How to Write Device Tree Overlays

Introduction

This article will guide you through writing a Device Tree Overlay from scratch. As an example, it will target the Verdin AM62 connected to a Dahlia Carrier board and change a pin function from SPI to GPIO — a method known as pin multiplexing (or pinmuxing). Note that this guide is still valid for all SoMs. When needed, we will point you to where you can find specific SoM information.

This guide covers the following steps:

• Choose a GPIO pin to enable
• Write an overlay
• Test the overlay
• Troubleshooting
• Additional example: LED blink

Prerequisites

• Understand the Device Tree structure and conventions.

Choose a GPIO Pin to Enable

Pins can assume a variety of functions. The first step is to decide which pin you will use as a GPIO. You can find the multiplexing options for each pin in your SoM's datasheet. Make sure not to select pins used by any of the interfaces you need, such as Ethernet. Alternatively, you can use our Pinout Designer to find the available interfaces for your pin.

It is worth pointing out that this article extends the usage of GPIO on Torizon OS for non-dedicated GPIO pins, and that the dedicated ones are the recommended approach if their usage is not constrained by your project requirements.

The following example shows the Function Multiplexing table from the Verdin AM62 datasheet.
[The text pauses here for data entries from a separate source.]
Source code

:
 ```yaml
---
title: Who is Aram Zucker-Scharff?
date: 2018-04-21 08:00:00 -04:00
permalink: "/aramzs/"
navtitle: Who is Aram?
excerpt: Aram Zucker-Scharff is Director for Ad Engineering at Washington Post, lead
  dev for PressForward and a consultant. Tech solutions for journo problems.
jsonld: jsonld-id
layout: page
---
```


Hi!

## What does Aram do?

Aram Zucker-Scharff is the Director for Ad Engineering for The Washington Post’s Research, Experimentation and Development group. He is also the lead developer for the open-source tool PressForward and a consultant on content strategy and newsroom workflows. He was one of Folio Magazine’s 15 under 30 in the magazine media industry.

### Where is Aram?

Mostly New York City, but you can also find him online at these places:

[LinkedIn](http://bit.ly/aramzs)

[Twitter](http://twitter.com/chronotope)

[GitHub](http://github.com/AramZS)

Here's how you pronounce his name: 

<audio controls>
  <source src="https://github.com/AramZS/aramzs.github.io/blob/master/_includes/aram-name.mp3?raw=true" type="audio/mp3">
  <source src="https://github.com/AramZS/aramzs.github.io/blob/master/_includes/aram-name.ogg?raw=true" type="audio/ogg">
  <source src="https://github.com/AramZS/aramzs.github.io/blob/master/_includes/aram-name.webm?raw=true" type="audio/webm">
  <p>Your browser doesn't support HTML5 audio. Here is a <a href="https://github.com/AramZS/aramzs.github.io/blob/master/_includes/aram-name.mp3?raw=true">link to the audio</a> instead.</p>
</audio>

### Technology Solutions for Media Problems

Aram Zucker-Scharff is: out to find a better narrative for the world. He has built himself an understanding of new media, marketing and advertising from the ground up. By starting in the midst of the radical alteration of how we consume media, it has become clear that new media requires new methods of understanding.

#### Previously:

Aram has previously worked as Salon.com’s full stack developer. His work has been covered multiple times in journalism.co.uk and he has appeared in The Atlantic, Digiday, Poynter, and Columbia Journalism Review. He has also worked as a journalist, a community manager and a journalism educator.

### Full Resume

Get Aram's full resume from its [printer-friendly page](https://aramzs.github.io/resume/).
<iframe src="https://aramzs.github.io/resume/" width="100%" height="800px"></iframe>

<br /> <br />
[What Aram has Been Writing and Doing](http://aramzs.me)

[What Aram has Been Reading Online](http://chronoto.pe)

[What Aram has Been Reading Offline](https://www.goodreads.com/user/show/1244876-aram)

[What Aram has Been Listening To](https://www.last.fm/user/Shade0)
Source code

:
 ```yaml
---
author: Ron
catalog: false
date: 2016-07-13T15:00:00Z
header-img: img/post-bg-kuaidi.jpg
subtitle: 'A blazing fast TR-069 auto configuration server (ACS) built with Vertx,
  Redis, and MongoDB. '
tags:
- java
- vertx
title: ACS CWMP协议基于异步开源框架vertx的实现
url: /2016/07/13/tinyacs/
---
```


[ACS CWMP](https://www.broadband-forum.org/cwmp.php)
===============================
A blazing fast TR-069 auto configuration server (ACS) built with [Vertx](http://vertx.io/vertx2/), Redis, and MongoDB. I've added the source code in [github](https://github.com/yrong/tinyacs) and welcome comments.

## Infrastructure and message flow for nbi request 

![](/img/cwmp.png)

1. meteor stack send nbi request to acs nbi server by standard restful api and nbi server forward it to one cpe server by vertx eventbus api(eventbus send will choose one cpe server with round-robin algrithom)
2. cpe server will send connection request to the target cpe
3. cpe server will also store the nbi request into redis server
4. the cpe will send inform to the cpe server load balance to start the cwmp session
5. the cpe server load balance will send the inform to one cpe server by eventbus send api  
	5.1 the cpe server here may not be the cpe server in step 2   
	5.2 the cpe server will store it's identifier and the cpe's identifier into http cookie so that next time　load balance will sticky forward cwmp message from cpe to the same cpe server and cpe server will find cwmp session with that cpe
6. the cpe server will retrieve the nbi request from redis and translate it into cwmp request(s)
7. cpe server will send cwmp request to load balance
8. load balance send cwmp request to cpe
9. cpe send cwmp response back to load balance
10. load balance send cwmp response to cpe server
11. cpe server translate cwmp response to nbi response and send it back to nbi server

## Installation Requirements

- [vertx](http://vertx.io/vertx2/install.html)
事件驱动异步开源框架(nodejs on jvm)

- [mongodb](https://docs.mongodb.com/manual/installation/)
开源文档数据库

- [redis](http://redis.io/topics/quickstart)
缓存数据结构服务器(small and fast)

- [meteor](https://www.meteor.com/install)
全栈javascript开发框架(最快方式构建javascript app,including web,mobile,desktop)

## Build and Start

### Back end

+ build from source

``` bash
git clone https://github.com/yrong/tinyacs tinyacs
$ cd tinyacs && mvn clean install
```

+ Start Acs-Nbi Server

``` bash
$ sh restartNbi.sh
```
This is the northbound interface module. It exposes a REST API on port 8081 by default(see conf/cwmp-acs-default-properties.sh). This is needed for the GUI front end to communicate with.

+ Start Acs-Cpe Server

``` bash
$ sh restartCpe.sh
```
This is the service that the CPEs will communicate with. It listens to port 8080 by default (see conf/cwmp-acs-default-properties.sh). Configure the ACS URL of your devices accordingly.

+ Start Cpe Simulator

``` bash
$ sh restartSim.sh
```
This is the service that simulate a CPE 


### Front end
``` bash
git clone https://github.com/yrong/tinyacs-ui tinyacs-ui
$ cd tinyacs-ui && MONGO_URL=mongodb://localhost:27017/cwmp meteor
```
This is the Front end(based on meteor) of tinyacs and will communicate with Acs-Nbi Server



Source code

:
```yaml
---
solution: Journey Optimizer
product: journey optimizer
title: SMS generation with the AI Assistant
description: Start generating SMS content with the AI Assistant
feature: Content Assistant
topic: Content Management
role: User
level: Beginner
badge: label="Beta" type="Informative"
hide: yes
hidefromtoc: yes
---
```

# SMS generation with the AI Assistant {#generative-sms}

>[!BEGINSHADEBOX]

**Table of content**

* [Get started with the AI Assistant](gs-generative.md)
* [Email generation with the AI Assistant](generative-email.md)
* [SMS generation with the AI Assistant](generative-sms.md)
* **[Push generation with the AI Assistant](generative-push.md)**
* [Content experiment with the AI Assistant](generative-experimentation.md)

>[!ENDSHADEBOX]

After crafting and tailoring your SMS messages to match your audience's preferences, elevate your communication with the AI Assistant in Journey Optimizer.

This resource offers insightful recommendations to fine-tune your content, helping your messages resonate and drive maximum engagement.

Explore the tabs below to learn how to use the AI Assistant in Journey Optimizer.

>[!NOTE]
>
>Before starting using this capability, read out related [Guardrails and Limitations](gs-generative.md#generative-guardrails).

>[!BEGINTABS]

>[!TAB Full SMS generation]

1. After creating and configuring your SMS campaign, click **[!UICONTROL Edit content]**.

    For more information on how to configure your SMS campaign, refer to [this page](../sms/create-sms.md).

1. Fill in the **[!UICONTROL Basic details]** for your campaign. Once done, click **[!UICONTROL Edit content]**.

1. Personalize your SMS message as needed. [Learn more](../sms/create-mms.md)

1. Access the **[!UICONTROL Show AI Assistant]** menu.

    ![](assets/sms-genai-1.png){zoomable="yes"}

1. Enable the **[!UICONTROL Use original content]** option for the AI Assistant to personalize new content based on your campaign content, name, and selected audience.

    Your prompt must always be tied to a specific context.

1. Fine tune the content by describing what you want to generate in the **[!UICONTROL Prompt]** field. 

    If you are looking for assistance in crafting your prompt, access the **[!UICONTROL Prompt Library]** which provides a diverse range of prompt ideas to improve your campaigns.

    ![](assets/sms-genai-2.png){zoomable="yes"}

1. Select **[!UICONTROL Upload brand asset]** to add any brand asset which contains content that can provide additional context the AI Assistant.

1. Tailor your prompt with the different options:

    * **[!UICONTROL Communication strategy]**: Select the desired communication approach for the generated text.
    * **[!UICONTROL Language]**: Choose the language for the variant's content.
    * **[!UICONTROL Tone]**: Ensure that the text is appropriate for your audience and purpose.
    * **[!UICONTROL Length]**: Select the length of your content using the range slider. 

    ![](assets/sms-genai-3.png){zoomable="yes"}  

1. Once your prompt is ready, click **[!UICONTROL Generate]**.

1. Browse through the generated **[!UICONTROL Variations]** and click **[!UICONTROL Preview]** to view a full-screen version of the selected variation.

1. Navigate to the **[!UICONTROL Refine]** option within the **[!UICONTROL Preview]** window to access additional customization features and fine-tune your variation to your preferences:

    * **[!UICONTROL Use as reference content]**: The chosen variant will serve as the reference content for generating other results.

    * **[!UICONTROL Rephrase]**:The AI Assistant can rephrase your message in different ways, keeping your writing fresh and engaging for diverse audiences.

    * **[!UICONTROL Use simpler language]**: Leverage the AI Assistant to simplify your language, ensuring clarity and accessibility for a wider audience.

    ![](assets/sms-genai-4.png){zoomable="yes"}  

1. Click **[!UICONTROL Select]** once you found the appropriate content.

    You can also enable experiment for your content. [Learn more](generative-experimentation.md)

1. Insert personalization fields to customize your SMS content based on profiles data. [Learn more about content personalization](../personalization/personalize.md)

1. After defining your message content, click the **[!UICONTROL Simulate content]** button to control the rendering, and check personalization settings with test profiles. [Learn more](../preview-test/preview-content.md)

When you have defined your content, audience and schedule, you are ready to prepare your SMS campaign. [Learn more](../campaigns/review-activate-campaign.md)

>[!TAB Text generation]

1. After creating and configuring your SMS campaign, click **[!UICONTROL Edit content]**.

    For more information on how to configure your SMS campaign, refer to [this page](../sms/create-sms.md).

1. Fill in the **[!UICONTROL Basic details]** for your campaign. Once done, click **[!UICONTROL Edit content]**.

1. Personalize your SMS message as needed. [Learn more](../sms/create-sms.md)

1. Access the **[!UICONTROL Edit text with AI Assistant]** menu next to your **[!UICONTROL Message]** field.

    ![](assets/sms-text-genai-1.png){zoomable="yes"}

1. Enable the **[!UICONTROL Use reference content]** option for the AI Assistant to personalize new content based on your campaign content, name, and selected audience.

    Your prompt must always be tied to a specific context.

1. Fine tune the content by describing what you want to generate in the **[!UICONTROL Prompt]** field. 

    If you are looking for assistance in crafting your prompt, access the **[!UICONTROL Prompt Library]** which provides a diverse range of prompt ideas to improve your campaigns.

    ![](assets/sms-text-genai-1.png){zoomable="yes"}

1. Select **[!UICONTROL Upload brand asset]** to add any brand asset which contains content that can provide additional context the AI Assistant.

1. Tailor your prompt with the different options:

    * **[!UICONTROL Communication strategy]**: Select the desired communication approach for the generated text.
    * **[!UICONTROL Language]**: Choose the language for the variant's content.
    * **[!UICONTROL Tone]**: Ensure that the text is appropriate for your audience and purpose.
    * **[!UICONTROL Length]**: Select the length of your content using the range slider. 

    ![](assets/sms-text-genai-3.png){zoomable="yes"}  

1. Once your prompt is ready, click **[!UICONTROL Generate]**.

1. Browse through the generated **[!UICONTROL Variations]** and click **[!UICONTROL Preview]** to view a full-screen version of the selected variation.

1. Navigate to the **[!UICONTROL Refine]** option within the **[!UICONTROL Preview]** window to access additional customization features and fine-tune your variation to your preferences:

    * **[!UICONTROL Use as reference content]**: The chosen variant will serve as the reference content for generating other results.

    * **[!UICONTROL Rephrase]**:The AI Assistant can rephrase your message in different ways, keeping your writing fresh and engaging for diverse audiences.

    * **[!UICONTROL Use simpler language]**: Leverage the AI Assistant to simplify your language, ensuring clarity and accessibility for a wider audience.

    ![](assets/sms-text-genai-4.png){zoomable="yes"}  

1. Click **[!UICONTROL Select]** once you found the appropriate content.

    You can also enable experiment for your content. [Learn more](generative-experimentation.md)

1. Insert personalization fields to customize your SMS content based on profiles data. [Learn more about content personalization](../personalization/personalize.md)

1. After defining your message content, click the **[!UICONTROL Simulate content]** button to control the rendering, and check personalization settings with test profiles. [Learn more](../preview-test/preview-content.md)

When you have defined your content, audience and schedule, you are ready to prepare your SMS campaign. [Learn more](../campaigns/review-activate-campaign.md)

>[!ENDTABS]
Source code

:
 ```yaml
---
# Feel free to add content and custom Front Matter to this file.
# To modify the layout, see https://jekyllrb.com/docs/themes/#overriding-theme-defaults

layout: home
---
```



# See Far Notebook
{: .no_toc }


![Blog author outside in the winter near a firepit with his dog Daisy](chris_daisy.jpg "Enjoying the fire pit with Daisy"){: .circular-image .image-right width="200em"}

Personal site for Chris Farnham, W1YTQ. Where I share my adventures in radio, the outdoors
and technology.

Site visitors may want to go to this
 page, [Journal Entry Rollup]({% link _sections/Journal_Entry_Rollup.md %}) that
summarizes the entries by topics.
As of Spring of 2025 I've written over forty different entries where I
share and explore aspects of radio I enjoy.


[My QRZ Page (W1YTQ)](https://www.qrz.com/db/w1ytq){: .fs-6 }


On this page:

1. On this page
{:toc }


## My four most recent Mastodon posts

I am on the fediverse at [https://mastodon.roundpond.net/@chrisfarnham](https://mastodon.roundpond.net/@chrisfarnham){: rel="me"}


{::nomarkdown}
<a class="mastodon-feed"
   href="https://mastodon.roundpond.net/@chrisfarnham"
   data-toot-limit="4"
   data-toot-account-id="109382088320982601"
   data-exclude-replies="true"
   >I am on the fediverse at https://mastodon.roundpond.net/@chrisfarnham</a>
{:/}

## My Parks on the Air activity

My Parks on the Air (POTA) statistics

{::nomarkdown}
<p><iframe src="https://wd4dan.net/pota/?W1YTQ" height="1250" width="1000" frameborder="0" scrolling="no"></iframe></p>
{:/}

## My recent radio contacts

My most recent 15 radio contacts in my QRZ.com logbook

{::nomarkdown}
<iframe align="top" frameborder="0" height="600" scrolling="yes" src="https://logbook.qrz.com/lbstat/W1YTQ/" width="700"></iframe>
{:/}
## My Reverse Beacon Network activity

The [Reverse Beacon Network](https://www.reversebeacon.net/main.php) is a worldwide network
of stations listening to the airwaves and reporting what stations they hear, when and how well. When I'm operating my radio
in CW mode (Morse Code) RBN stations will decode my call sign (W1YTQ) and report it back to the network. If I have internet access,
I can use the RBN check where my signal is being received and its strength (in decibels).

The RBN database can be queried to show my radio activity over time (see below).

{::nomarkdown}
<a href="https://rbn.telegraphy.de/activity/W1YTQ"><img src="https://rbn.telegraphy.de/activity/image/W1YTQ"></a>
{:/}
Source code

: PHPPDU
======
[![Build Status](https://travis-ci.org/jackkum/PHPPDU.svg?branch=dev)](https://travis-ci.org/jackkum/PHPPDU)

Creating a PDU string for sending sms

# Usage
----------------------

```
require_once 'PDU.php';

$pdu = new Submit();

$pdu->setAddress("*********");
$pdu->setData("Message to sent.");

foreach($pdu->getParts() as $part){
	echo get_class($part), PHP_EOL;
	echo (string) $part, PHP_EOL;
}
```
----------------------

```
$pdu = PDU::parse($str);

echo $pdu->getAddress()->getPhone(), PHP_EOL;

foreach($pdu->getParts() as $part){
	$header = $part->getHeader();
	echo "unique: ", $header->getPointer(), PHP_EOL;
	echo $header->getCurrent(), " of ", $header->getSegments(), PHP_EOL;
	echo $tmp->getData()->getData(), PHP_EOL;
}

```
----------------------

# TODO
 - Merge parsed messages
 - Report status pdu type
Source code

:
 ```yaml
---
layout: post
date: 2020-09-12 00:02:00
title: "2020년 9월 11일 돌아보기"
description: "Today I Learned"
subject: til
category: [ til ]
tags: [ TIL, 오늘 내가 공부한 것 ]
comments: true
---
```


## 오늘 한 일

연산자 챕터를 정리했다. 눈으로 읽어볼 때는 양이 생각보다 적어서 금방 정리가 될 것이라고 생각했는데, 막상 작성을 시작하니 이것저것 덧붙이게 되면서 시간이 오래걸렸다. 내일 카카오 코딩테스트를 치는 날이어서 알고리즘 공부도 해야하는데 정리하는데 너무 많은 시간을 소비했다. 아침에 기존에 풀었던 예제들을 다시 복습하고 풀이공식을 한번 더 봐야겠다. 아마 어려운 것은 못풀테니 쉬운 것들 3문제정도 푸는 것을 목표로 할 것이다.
In this article, we will configure pin 202 to use its GPIO function. By default, the pin serves as SPI1_CS0, but it also supports GPIO0_7 as its ALT7 function.

Write an Overlay

Writing a device tree overlay usually involves the following steps:

1. Define a target hardware: Specify the hardware (SoC, SoM or peripheral) your overlay will be compatible with.
2. Create a pin group: A set of pins configured for specific functions (mux mode, pull-up/pull-down, drive-strength, etc).
3. Enable your group: A group by itself does nothing. You need to tell the kernel which peripheral or device should take control of the pin group, in our case, the GPIO controller.
4. Avoid Pinmux conflicts: Make sure no other peripheral or device node is using your pin.

The complete overlay is provided below. Throughout this article, we will explore the steps to create it in detail.

Device Tree Overlay to Enable GPIO for Pin 202

gpio-verdin-am62-overlay.dts

/dts-v1/; // Declares the syntax version of the DTS file.
/plugin/; // Indicates that this is a Device Tree Overlay.

// Header file with GPIO macros
#include <dt-bindings/gpio/gpio.h>

// Header file with SoC-specific pinmux macros
#include "k3-pinctrl.h"

/ {
    compatible = "toradex,verdin-am62"; // Set hardware compatibility
};

&main_gpio0 {
	pinctrl-0 = <&pinctrl_ctrl_sleep_moci>,
		    <&pinctrl_gpio_5>,
		    <&pinctrl_gpio_6>,
		    <&pinctrl_gpio_7>,
		    <&pinctrl_gpio_8>,
            <&pinctrl_sodimm_202_gpio>;
};

&main_spi1 {
    status = "disabled";
};

&main_pmx0 {
    pinctrl_sodimm_202_gpio: sodimm_202_gpio_grp {
        pinctrl-single,pins = <
            AM62X_IOPAD(0x001c, PIN_INPUT, 7) /* (J23) OSPI0_D4.GPIO0_7 */ /* SODIMM 202 */
        >;
    };
};

Define the Target Hardware

A device tree overlay starts with the following headers:

gpio-verdin-am62-overlay.dts

/dts-v1/; // Declares the syntax version of the DTS file.
/plugin/; // Indicates that this is a Device Tree Overlay.

The first property that goes after the headers is the compatible one. It specifies all pieces of hardware compatible with your overlay. It follows the pattern "manufacturer,model".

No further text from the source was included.